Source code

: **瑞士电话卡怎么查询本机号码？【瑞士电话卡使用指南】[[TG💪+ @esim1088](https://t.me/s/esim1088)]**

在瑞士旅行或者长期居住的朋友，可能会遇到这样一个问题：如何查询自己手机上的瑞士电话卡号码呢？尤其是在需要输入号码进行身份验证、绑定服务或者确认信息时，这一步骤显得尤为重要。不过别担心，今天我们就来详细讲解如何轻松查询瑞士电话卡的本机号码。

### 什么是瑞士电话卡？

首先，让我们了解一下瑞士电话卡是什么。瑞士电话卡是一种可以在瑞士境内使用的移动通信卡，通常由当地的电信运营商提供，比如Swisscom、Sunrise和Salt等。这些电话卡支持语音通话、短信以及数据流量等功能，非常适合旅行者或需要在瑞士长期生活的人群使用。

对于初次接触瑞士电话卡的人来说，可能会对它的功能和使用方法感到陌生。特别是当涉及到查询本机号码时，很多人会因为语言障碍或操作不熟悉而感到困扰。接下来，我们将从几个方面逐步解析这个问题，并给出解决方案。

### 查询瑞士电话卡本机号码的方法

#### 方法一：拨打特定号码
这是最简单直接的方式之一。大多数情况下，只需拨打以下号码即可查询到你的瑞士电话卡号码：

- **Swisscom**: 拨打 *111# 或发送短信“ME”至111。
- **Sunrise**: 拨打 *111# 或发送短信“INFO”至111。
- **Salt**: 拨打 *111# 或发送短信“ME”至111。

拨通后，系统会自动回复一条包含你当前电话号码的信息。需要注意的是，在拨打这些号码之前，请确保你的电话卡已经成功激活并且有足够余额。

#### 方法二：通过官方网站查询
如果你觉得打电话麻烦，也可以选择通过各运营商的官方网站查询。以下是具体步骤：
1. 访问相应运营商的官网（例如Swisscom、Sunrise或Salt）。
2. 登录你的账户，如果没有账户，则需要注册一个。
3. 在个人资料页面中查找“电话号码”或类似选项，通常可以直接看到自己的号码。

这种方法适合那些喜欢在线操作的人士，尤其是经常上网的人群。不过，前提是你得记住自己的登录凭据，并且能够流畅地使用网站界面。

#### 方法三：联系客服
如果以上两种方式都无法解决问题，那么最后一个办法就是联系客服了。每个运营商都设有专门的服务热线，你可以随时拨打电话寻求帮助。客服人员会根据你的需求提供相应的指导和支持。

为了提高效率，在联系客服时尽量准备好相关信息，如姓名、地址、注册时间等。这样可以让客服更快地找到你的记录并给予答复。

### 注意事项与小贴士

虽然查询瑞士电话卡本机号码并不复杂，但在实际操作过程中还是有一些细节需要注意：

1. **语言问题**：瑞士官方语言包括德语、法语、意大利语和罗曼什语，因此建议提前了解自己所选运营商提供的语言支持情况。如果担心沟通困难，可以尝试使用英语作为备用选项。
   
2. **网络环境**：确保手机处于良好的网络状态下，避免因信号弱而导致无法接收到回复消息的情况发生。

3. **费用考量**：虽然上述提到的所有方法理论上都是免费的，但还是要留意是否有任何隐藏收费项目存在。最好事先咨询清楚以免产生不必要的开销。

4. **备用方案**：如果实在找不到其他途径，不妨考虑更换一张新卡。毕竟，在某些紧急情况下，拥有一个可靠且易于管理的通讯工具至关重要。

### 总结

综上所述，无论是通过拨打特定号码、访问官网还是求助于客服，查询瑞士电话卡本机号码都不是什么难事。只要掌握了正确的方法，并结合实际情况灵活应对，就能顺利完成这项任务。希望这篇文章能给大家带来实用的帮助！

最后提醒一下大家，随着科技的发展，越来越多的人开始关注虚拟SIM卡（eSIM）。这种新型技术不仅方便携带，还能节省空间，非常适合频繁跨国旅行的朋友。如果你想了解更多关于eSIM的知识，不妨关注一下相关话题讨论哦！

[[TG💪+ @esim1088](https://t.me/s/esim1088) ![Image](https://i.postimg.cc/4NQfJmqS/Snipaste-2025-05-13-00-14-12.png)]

■ ■ ■ ■ ■ ■ ■

> Activity
Only lines with the string "https" are wanted; please find each one in the listing and copy it.

> Answer to this problem
: **瑞士电话卡怎么查询本机号码？【瑞士电话卡使用指南】[[TG💪+ @esim1088](https://t.me/s/esim1088)]**
[[TG💪+ @esim1088](https://t.me/s/esim1088) ![Image](https://i.postimg.cc/4NQfJmqS/Snipaste-2025-05-13-00-14-12.png)]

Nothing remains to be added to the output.